• **WHAT TO WORK ON**: Return, exactly as written, every line from the first line of the data below through the line that contains "不好用什么东西来比喻，可这一个多月经历的所有事情，仿佛还历历在目。".

• **DATA PROVIDED**:

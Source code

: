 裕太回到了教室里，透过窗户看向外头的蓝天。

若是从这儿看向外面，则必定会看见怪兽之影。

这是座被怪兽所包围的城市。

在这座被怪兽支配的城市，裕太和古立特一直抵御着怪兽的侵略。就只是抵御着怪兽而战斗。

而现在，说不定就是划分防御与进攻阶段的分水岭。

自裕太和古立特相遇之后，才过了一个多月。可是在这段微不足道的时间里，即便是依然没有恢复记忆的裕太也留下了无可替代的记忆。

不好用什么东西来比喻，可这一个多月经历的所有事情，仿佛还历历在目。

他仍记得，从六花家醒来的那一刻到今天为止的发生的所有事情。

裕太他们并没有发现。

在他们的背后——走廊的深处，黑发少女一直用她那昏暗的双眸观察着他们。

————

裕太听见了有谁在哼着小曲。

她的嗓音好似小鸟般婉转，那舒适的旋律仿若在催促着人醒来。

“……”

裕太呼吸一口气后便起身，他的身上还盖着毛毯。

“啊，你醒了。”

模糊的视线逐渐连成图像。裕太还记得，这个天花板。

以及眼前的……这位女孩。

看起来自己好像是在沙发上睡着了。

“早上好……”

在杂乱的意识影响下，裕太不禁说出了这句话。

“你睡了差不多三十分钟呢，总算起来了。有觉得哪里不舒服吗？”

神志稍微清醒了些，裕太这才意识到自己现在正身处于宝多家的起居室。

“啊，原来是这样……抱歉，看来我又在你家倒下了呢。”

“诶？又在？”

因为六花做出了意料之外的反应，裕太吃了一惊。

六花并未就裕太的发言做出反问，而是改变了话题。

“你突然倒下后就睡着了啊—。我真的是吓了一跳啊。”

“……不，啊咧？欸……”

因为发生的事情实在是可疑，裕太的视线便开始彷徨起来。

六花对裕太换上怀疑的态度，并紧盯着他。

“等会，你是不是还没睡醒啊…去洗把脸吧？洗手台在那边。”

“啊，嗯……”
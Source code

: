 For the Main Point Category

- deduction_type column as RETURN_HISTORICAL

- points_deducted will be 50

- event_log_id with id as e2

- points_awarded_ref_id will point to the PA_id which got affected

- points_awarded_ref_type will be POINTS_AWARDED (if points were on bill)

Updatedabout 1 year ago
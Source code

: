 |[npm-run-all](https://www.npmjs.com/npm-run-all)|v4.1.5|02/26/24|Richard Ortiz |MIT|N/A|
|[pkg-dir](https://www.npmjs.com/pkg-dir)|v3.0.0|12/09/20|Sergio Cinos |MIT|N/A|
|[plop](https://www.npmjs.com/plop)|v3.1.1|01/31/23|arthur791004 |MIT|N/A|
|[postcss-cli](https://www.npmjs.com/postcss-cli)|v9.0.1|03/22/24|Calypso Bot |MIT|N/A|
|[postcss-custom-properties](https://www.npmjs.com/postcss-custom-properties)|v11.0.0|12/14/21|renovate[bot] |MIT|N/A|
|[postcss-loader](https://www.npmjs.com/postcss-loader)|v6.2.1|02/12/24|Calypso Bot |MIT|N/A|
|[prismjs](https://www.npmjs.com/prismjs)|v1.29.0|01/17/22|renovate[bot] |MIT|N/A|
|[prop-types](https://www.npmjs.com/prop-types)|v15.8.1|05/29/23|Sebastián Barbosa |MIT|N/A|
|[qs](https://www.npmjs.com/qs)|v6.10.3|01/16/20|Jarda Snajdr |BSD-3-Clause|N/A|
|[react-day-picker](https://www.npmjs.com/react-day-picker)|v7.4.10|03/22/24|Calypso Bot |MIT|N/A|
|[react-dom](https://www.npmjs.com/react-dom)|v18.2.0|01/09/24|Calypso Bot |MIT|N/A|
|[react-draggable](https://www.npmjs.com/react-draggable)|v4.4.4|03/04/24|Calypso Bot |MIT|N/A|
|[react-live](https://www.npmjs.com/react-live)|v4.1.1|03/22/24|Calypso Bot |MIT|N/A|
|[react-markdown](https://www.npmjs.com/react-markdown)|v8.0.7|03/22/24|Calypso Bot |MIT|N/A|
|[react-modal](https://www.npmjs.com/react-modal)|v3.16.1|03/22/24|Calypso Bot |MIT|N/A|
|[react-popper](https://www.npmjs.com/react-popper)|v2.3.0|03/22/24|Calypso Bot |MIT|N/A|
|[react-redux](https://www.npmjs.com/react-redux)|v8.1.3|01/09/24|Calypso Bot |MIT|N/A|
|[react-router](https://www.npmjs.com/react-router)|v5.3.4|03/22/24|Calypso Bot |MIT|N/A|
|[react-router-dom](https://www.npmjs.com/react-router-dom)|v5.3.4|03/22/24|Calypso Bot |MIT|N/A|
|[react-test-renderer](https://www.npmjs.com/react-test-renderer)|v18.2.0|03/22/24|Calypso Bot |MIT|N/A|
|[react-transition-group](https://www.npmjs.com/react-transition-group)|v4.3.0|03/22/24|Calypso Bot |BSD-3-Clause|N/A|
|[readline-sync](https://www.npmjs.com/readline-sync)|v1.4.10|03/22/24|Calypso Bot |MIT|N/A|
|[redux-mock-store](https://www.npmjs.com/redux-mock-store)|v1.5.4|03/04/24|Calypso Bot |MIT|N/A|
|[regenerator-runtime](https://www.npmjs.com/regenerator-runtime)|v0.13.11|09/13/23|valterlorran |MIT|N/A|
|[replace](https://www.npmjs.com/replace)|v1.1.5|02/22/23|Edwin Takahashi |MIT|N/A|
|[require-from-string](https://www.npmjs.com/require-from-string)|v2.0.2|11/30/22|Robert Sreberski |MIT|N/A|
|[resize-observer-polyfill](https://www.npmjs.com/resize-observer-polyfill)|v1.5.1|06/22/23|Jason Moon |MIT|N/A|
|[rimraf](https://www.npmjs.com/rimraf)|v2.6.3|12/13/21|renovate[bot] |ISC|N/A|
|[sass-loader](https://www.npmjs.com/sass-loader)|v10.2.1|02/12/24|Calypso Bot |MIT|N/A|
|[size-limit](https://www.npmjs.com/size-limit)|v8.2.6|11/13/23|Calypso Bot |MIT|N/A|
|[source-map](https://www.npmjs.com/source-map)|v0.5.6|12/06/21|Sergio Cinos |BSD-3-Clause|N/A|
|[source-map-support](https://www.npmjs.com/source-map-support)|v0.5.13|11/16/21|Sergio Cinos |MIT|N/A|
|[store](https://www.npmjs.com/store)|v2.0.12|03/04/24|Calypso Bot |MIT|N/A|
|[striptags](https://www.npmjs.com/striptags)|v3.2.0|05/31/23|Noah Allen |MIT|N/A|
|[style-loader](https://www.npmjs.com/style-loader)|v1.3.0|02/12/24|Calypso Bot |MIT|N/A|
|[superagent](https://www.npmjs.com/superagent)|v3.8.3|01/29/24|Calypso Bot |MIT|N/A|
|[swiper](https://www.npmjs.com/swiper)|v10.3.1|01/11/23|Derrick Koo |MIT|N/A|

• **REPLY TO THE TASK**:
Source code

: 裕太回到了教室里，透过窗户看向外头的蓝天。

若是从这儿看向外面，则必定会看见怪兽之影。

这是座被怪兽所包围的城市。

在这座被怪兽支配的城市，裕太和古立特一直抵御着怪兽的侵略。就只是抵御着怪兽而战斗。

而现在，说不定就是划分防御与进攻阶段的分水岭。

自裕太和古立特相遇之后，才过了一个多月。可是在这段微不足道的时间里，即便是依然没有恢复记忆的裕太也留下了无可替代的记忆。

不好用什么东西来比喻，可这一个多月经历的所有事情，仿佛还历历在目。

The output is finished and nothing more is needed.